I’m a solo developer building this alongside full-time work, so I’m especially interested in honest feedback before widening access. I’m onboarding evaluators in small batches so I can give each setup proper attention.

If anyone here has an ArduPilot rover or boat and would be interested in trying it with their own vehicle, or would like to see a scheduled demo first, you can request an invite at:

https://mavsphere.com

You can also message me here if you would prefer to discuss the setup first.

If this is the wrong category, I’m happy to move the discussion. I’d also welcome any pointers on prior art, existing community expectations, or safety concerns around this kind of managed remote-access model.

Michael

1 Like

Hello,

This could be a good idea, but I won’t pay for something that could be done in a non obscure way using a blob agent.

Btw you are leaking your prompt and some of your fileq in your js code … it doesn’t bring trust on what you are building …

2 Likes

Thanks for flagging it — you were right to call that out.

The MapTiler key is a browser-side map tile key, so it is expected to appear in the frontend bundle, but it should have been domain-restricted from the start. I’ve now restricted it to mavsphere.com and will rotate it as well, so it can’t be used elsewhere. That was an oversight and I appreciate you spotting it.

On the “blob agent” point — fair challenge. MAVsphere is not meant to claim that remote rover access is impossible to build yourself. The value I’m trying to add is the managed layer around it: identity, session management, viewer/control separation, owner override, one active controller at a time, auditability, and access without the owner needing to expose their network, run VPNs, or manage infrastructure.

For someone technical who is happy self-hosting, MAVsphere may not be the right fit. For owners who want to safely share access with friends, clubs, students, customers, or the public without becoming infrastructure admins, I think there may be value.

I’m still at the early evaluation stage, so feedback like this is genuinely useful.

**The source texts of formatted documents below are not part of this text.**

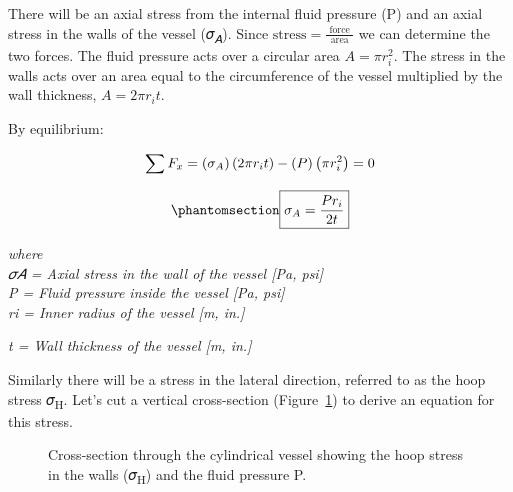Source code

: \documentclass[
  letterpaper,
  DIV=11,
  numbers=noendperiod]{scrreprt}
\theoremstyle{definition}
\theoremstyle{remark}
\begin{document}
There will be an axial stress from the internal fluid pressure (P) and
an axial stress in the walls of the vessel (𝜎\textsubscript{𝐴}). Since
\(\text{stress}=\frac{\text { force }}{\text { area }}\) we can
determine the two forces. The fluid pressure acts over a circular area
\(A=\pi r_i^2\). The stress in the walls acts over an area equal to the
circumference of the vessel multiplied by the wall thickness,
\(A=2 \pi r_i t\).

By equilibrium:

\[
\sum F_x=\left(\sigma_A\right)\left(2 \pi r_i t\right)-(P)\left(\pi r_i^2\right)=0 \\
\]

\begin{equation}\phantomsection\label{eq-13.1}{
\boxed{\sigma_A=\frac{P r_i}{2 t}}
}\end{equation}

\emph{where}\\
\emph{𝜎𝐴 = Axial stress in the wall of the vessel {[}Pa, psi{]}}\\
\emph{P = Fluid pressure inside the vessel {[}Pa, psi{]}}\\
\emph{ri = Inner radius of the vessel {[}m, in.{]}}

\emph{t = Wall thickness of the vessel {[}m, in.{]}}

Similarly there will be a stress in the lateral direction, referred to
as the hoop stress 𝜎\textsubscript{H}. Let's cut a vertical
cross-section (Figure~\ref{fig-13.4}) to derive an equation for this
stress.

\begin{figure}


\caption{\label{fig-13.4}Cross-section through the cylindrical vessel
showing the hoop stress in the walls (𝜎\textsubscript{H}) and the fluid
pressure P.}

\end{figure}%
\end{document}
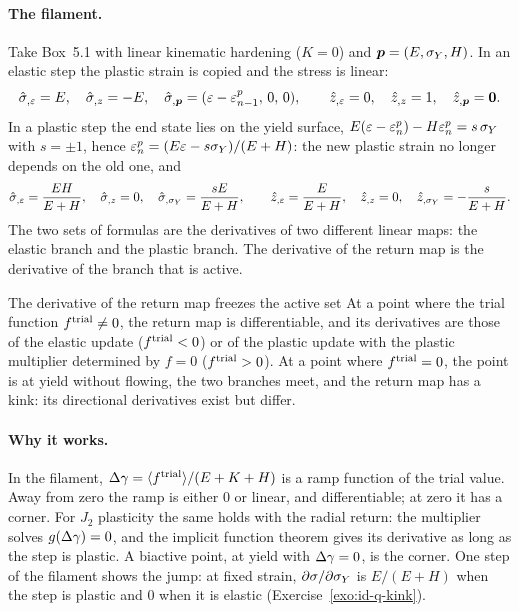 \paragraph{The filament.}
%
Take Box~5.1 with linear kinematic hardening ($K=0$) and $\vp=(E,\sY,H)$. In an
elastic step the plastic strain is copied and the stress is linear:
\[
  \hat\sigma_{,\varepsilon}=E,\quad \hat\sigma_{,z}=-E,\quad
  \hat\sigma_{,\vp}=(\varepsilon-\varepsilon^p_{n-1},\,0,\,0),\qquad
  \hat z_{,\varepsilon}=0,\quad \hat z_{,z}=1,\quad \hat z_{,\vp}=\vzero .
\]
In a plastic step the end state lies on the yield surface,
$E(\varepsilon-\varepsilon^p_n)-H\varepsilon^p_n=s\,\sY$ with $s=\pm1$, hence
$\varepsilon^p_n=(E\varepsilon-s\sY)/(E+H)$: the new plastic strain no longer depends
on the old one, and
\[
  \hat\sigma_{,\varepsilon}=\frac{EH}{E+H},\quad \hat\sigma_{,z}=0,\quad
  \hat\sigma_{,\sY}=\frac{sE}{E+H},\qquad
  \hat z_{,\varepsilon}=\frac{E}{E+H},\quad \hat z_{,z}=0,\quad
  \hat z_{,\sY}=-\frac{s}{E+H} .
\]
The two sets of formulas are the derivatives of two different linear maps: the
elastic branch and the plastic branch. The derivative of the return map is
the derivative of the branch that is active.

\begin{gbox}{The derivative of the return map freezes the active set}\label{prop:id-rm}
At a point where the trial function $f^\trial\ne0$, the return map is
differentiable, and its derivatives are those of the elastic update ($f^\trial<0$)
or of the plastic update with the plastic multiplier determined by $f=0$
($f^\trial>0$). At a point where $f^\trial=0$, the point is at yield without
flowing, the two branches meet, and the return map has a kink: its
directional derivatives exist but differ.
\end{gbox}
\paragraph{Why it works.} In the filament, $\dg=\mac{f^\trial}/(E+K+H)$ is a ramp
function of the trial value. Away from zero the ramp is either $0$ or linear,
and differentiable; at zero it has a corner. For $J_2$ plasticity the same holds
with the radial return: the multiplier solves $g(\dg)=0$, and the implicit
function theorem gives its derivative as long as the step is plastic. A biactive
point, at yield with $\dg=0$, is the corner. One step of the filament shows the
jump: at fixed strain, $\partial\sigma/\partial\sY$ is $E/(E+H)$ when the step is
plastic and $0$ when it is elastic (Exercise~\ref{exo:id-q-kink}).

If you are going to develop this solely using AI and then feed every forum response into an AI agent and paste the response, I’m afraid this probably won’t go well. No one wants to talk with a robot about generated code.

3 Likes

Fair point Yuri, that’s on me.
I use AI a lot, for code and for wording things, and I pasted a cleaned up generated reply which I shouldn’t have. Sorry.
Since khancyr’s post I’ve checked a few things. The MapTiler key was in the bundle without domain restrictions which was an oversight, fixed and rotated. On Turnstile I can only see the public site key in the bundle, not the secret so hopefuly ok there.
Re the prompt/file thing I still need to properly check - some text is certainly there intentionally.
The agent being a blob is fair criticism too. I’m thinking about opening the source. I have some failsafe behaviour in the agent so I wanted to think through the implications of opening it. That said, signing builds is probably the right answer, then I’d at least know if a modified agent was being used

Started this as a home project after playing with ArduPilot. Not claiming anyone couldn’t build it themselves, just wondering if there’s a market for people who don’t want to deal with self hosting and VPNs. Allows access by the public without any setup just login to a UI.

My intention is certainly not to rub anyone up the wrong way and just explore the feasibility of idea.